■心に響く金の鈴
西 喜代子さん(74)
霧島出身。霧島公民館を拠点に活動。人とつながるのが好きで、近所に住む移住者からは第二の母と慕われている。霧島在住。
「霧島の子どもたちに霧島の文化を伝えよう」をコンセプトに、わらべ歌遊びや本の読み聞かせなどの活動を続けるのは、霧島地区のおはなしグループ・紙ふうせんです。
立ち上げメンバーの西喜代子さん(74)は設立当時、霧島図書室に勤務していました。「図書室の隣にあった幼稚園で、園になじめない子どものために、子どもが楽しく登園できるようにと縫い物が上手な保護者が、エプロンを舞台に見立てて人形劇を行う『エプロンシアター』を作って幼稚園に寄付しました。そんな社会貢献の仕方があると気付かされ、自分も何かできないかと考えました。思いついたのが、当時霧島地区にはなかったおはなしグループを立ち上げることでした」と西さんは振り返ります。
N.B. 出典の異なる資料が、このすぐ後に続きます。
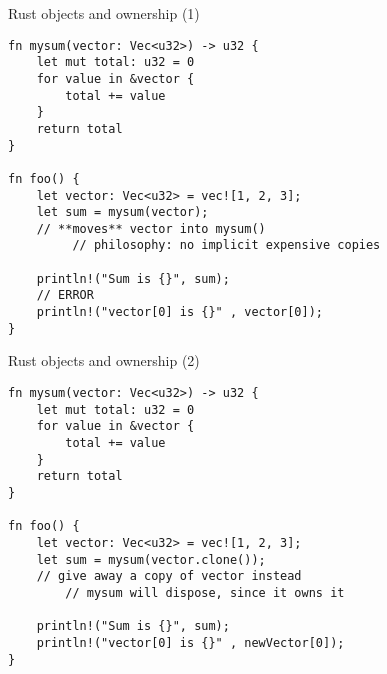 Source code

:\begin{frame}[fragile,label=rustOwnership1]{Rust objects and ownership (1)}
    \begin{verbatim}
fn mysum(vector: Vec<u32>) -> u32 {
    let mut total: u32 = 0
    for value in &vector {
        total += value
    }
    return total
}

fn foo() {
    let vector: Vec<u32> = vec![1, 2, 3];
    let sum = mysum(vector);
    // **moves** vector into mysum()
         // philosophy: no implicit expensive copies
    
    println!("Sum is {}", sum);
    // ERROR
    println!("vector[0] is {}" , vector[0]);
}
\end{verbatim}
\end{frame}

\begin{frame}[fragile,label=rustOwnership2]{Rust objects and ownership (2)}
    \begin{verbatim}
fn mysum(vector: Vec<u32>) -> u32 {
    let mut total: u32 = 0
    for value in &vector {
        total += value
    }
    return total
}

fn foo() {
    let vector: Vec<u32> = vec![1, 2, 3];
    let sum = mysum(vector.clone());
    // give away a copy of vector instead
        // mysum will dispose, since it owns it
    
    println!("Sum is {}", sum);
    println!("vector[0] is {}" , newVector[0]);
}
\end{verbatim}
\end{frame}

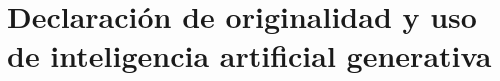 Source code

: \chapter{Declaración de originalidad y uso de inteligencia artificial generativa}
\label{anx:uso-ia}
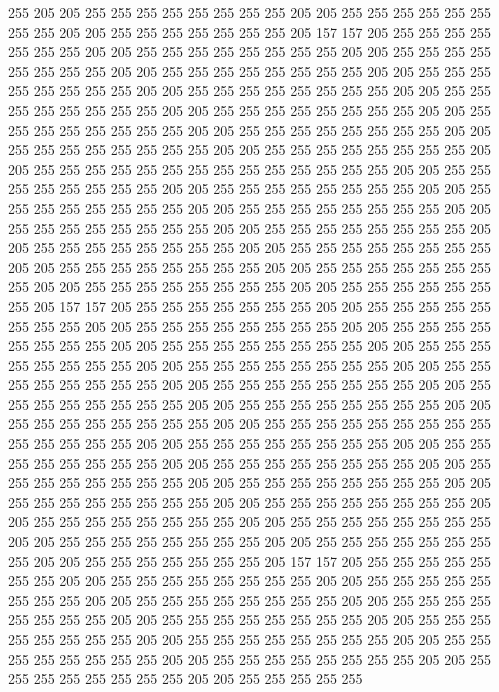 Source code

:255 205 205 255 255 255 255 255 255 255 255 205 205 255 255 255 255 255 255 255
255 205 205 255 255 255 255 255 255 255 205 157 157 205 255 255 255 255 255 255
255 205 205 255 255 255 255 255 255 255 255 205 205 255 255 255 255 255 255 255
255 205 205 255 255 255 255 255 255 255 255 205 205 255 255 255 255 255 255 255
255 205 205 255 255 255 255 255 255 255 255 205 205 255 255 255 255 255 255 255
255 205 205 255 255 255 255 255 255 255 255 205 205 255 255 255 255 255 255 255
255 205 205 255 255 255 255 255 255 255 255 205 205 255 255 255 255 255 255 255
255 205 205 255 255 255 255 255 255 255 255 205 205 255 255 255 255 255 255 255
255 255 255 255 255 255 255 205 205 255 255 255 255 255 255 255 255 205 205 255
255 255 255 255 255 255 255 205 205 255 255 255 255 255 255 255 255 205 205 255
255 255 255 255 255 255 255 205 205 255 255 255 255 255 255 255 255 205 205 255
255 255 255 255 255 255 255 205 205 255 255 255 255 255 255 255 255 205 205 255
255 255 255 255 255 255 255 205 205 255 255 255 255 255 255 255 255 205 205 255
255 255 255 255 255 255 255 205 205 255 255 255 255 255 255 255 255 205 205 255
255 255 255 255 255 255 205 157 157 205 255 255 255 255 255 255 255 205 205 255
255 255 255 255 255 255 255 205 205 255 255 255 255 255 255 255 255 205 205 255
255 255 255 255 255 255 255 205 205 255 255 255 255 255 255 255 255 205 205 255
255 255 255 255 255 255 255 205 205 255 255 255 255 255 255 255 255 205 205 255
255 255 255 255 255 255 255 205 205 255 255 255 255 255 255 255 255 205 205 255
255 255 255 255 255 255 255 205 205 255 255 255 255 255 255 255 255 205 205 255
255 255 255 255 255 255 255 205 205 255 255 255 255 255 255 255 255 255 255 255
255 255 255 205 205 255 255 255 255 255 255 255 255 205 205 255 255 255 255 255
255 255 255 205 205 255 255 255 255 255 255 255 255 205 205 255 255 255 255 255
255 255 255 205 205 255 255 255 255 255 255 255 255 205 205 255 255 255 255 255
255 255 255 205 205 255 255 255 255 255 255 255 255 205 205 255 255 255 255 255
255 255 255 205 205 255 255 255 255 255 255 255 255 205 205 255 255 255 255 255
255 255 255 205 205 255 255 255 255 255 255 255 255 205 205 255 255 255 255 255
255 255 205 157 157 205 255 255 255 255 255 255 255 205 205 255 255 255 255 255
255 255 255 205 205 255 255 255 255 255 255 255 255 205 205 255 255 255 255 255
255 255 255 205 205 255 255 255 255 255 255 255 255 205 205 255 255 255 255 255
255 255 255 205 205 255 255 255 255 255 255 255 255 205 205 255 255 255 255 255
255 255 255 205 205 255 255 255 255 255 255 255 255 205 205 255 255 255 255 255
255 255 255 205 205 255 255 255 255 255 255 255 255 205 205 255 255 255 255 255
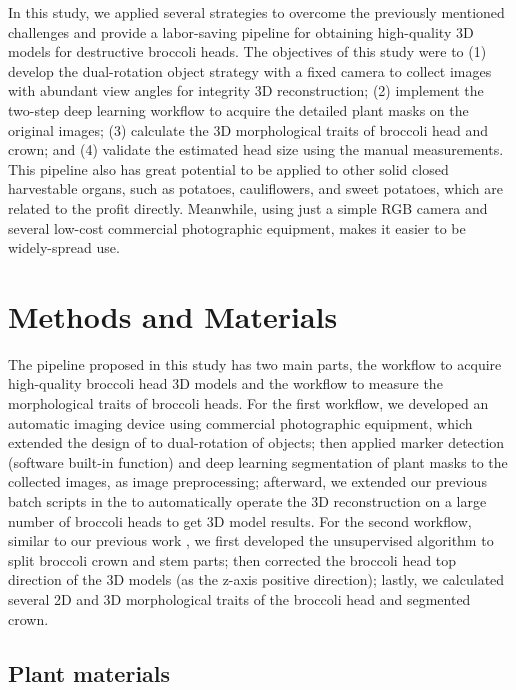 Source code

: In this study, we applied several strategies to overcome the previously mentioned challenges and provide a labor-saving pipeline for obtaining high-quality 3D models for destructive broccoli heads. The objectives of this study were to (1) develop the dual-rotation object strategy with a fixed camera to collect images with abundant view angles for integrity 3D reconstruction; (2) implement the two-step deep learning workflow to acquire the detailed plant masks on the original images; (3) calculate the 3D morphological traits of broccoli head and crown; and (4) validate the estimated head size using the manual measurements. This pipeline also has great potential to be applied to other solid closed harvestable organs, such as potatoes, cauliflowers, and sweet potatoes, which are related to the profit directly. Meanwhile, using just a simple RGB camera and several low-cost commercial photographic equipment, makes it easier to be widely-spread use.


\section{Methods and Materials}

The pipeline proposed in this study has two main parts, the workflow to acquire high-quality broccoli head 3D models and the workflow to measure the morphological traits of broccoli heads. For the first workflow, we developed an automatic imaging device using commercial photographic equipment, which extended the design of \citet{kochi_3d_2018} to dual-rotation of objects; then applied marker detection (software built-in function) and deep learning segmentation of plant masks to the collected images, as image preprocessing; afterward, we extended our previous batch scripts in the \citet{feldman_easydcp_2021} to automatically operate the 3D reconstruction on a large number of broccoli heads to get 3D model results. For the second workflow, similar to our previous work \citep{feldman_easydcp_2021}, we first developed the unsupervised algorithm to split broccoli crown and stem parts; then corrected the broccoli head top direction of the 3D models (as the z-axis positive direction); lastly, we calculated several 2D and 3D morphological traits of the broccoli head and segmented crown.

\subsection{Plant materials}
「活動をする上で最優先したのは、家庭を大事にすること。誰にでも家庭や仕事の都合があるので、無理せず楽しめるグループにしたかった」と話すとおり、その時に集まれるメンバーが参加し、読み聞かせだけでなく、それぞれが自分の特技を生かしてエプロンシアターやパネルシアターなどの作品作りに取り組みました。「中でも、ブラックライトを当てると絵が浮き上がって見える『ブラックシアター』は子どもたちに好評でしたが、題材とする絵本の著作権の問題で許可をもらえないこともあり、それならばと自分たちの手で紙芝居を作ることに。霧島にまつわる七つの伝説を題材にした『霧島の七不思議』は、私たちの代表作です」と笑顔を見せます。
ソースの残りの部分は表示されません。